***** Entries shown

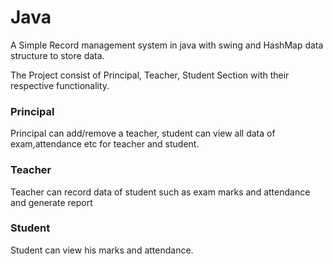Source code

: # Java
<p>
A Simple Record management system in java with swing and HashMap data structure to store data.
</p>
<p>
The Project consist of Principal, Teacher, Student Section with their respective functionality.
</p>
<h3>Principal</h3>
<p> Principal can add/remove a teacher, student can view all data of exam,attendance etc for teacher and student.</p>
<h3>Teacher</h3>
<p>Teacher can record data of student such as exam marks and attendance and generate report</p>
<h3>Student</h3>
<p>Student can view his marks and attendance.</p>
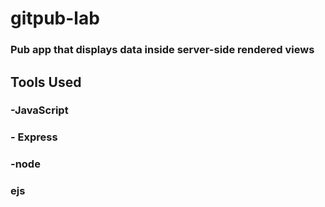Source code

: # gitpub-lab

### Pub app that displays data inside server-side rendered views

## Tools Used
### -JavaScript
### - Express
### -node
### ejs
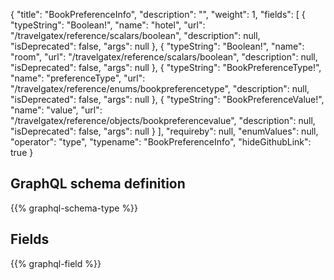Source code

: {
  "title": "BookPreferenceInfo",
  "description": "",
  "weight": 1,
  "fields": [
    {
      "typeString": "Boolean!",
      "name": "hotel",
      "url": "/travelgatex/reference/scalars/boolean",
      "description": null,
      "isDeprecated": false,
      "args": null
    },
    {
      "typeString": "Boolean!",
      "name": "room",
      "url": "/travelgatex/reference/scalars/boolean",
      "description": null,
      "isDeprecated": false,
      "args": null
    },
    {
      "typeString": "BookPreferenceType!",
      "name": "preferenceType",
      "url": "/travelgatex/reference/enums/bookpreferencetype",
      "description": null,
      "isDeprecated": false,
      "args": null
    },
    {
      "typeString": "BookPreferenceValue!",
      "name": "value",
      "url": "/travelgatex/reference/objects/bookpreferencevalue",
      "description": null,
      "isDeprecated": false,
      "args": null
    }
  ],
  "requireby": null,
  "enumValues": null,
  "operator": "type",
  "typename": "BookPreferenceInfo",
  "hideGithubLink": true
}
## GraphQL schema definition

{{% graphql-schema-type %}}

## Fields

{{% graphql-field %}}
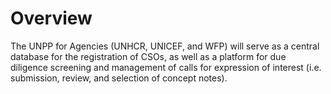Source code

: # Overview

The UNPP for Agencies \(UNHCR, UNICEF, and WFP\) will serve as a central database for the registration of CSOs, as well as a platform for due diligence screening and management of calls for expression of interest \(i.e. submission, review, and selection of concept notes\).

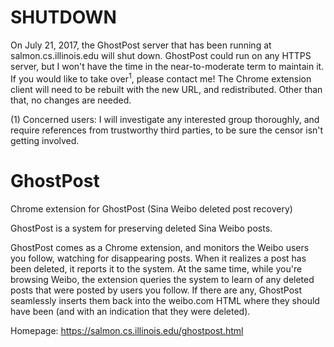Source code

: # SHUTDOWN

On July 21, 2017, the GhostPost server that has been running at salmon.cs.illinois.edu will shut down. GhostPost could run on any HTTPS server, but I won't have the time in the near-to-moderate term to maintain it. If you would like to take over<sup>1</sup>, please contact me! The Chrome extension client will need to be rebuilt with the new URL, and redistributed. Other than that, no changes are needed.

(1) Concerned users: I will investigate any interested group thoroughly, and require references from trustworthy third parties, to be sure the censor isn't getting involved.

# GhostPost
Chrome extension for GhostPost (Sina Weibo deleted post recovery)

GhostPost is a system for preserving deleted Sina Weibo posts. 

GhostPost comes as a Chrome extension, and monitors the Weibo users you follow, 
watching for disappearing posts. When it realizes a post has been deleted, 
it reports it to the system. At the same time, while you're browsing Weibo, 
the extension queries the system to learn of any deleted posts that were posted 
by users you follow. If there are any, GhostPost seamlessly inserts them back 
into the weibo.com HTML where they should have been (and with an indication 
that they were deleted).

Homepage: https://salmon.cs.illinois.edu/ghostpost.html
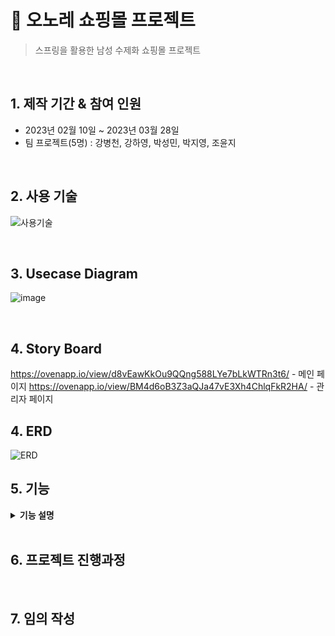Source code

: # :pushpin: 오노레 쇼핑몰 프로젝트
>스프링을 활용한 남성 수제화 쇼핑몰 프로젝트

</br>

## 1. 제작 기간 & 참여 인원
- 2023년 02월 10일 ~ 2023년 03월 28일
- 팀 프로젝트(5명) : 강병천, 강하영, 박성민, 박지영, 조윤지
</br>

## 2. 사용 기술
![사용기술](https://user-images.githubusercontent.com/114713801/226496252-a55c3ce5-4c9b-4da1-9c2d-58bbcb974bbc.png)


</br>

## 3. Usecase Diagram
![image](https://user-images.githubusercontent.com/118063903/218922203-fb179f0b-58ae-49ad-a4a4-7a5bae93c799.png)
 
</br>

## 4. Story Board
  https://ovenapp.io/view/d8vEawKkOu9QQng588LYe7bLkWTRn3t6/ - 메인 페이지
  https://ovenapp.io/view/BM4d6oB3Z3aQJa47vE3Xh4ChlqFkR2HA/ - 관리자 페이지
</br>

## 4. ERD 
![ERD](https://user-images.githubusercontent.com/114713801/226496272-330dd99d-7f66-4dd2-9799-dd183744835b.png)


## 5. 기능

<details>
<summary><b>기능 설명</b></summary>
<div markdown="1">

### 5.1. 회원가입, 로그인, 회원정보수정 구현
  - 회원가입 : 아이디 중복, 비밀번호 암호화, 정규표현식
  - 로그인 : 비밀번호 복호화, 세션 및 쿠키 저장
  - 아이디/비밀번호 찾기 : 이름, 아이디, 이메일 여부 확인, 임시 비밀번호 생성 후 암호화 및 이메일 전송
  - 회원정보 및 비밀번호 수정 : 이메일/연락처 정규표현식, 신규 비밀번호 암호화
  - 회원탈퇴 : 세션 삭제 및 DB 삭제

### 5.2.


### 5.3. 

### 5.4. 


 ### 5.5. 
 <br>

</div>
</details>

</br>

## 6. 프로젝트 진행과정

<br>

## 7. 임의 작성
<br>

**********
***** Entries shown

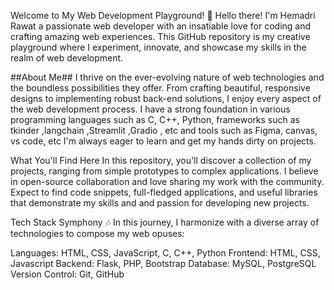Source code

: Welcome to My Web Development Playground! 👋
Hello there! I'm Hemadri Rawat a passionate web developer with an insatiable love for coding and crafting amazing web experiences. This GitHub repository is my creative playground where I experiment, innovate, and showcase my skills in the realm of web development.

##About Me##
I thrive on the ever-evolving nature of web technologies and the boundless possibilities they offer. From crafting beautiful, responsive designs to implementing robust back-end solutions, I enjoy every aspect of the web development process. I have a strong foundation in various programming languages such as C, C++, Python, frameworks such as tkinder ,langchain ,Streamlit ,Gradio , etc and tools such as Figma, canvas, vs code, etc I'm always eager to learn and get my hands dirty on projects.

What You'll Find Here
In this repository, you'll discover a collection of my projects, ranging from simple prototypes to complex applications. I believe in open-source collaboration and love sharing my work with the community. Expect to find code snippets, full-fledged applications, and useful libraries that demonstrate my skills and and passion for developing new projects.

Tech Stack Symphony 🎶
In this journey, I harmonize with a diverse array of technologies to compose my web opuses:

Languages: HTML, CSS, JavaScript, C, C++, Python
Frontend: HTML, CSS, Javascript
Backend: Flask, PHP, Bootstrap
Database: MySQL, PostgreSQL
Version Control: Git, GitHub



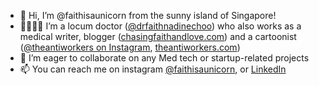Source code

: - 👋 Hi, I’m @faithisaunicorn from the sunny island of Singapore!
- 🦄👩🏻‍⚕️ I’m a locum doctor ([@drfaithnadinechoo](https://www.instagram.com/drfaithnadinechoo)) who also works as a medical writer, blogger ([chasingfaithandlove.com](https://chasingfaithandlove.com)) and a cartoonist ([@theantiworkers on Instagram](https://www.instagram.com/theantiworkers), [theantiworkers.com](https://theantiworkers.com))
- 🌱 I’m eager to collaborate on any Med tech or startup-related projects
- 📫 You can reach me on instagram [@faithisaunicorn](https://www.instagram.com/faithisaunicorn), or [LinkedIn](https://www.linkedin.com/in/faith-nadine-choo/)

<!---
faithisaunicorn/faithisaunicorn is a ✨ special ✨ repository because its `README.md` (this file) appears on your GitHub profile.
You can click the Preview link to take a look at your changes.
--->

**********

• Exercise details: Once the line with "### -JavaScript" is found above, print it and every line after it through the line with "On July 21, 2017, the", exactly. Pictures stay out.

• Solution to the problem:
### -JavaScript
### - Express
### -node
### ejs
Source code

: {
  "title": "BookPreferenceInfo",
  "description": "",
  "weight": 1,
  "fields": [
    {
      "typeString": "Boolean!",
      "name": "hotel",
      "url": "/travelgatex/reference/scalars/boolean",
      "description": null,
      "isDeprecated": false,
      "args": null
    },
    {
      "typeString": "Boolean!",
      "name": "room",
      "url": "/travelgatex/reference/scalars/boolean",
      "description": null,
      "isDeprecated": false,
      "args": null
    },
    {
      "typeString": "BookPreferenceType!",
      "name": "preferenceType",
      "url": "/travelgatex/reference/enums/bookpreferencetype",
      "description": null,
      "isDeprecated": false,
      "args": null
    },
    {
      "typeString": "BookPreferenceValue!",
      "name": "value",
      "url": "/travelgatex/reference/objects/bookpreferencevalue",
      "description": null,
      "isDeprecated": false,
      "args": null
    }
  ],
  "requireby": null,
  "enumValues": null,
  "operator": "type",
  "typename": "BookPreferenceInfo",
  "hideGithubLink": true
}
## GraphQL schema definition

{{% graphql-schema-type %}}

## Fields

{{% graphql-field %}}
Source code

: # Overview

The UNPP for Agencies \(UNHCR, UNICEF, and WFP\) will serve as a central database for the registration of CSOs, as well as a platform for due diligence screening and management of calls for expression of interest \(i.e. submission, review, and selection of concept notes\).

Source code

: # SHUTDOWN

On July 21, 2017, the GhostPost server that has been running at salmon.cs.illinois.edu will shut down. GhostPost could run on any HTTPS server, but I won't have the time in the near-to-moderate term to maintain it. If you would like to take over<sup>1</sup>, please contact me! The Chrome extension client will need to be rebuilt with the new URL, and redistributed. Other than that, no changes are needed.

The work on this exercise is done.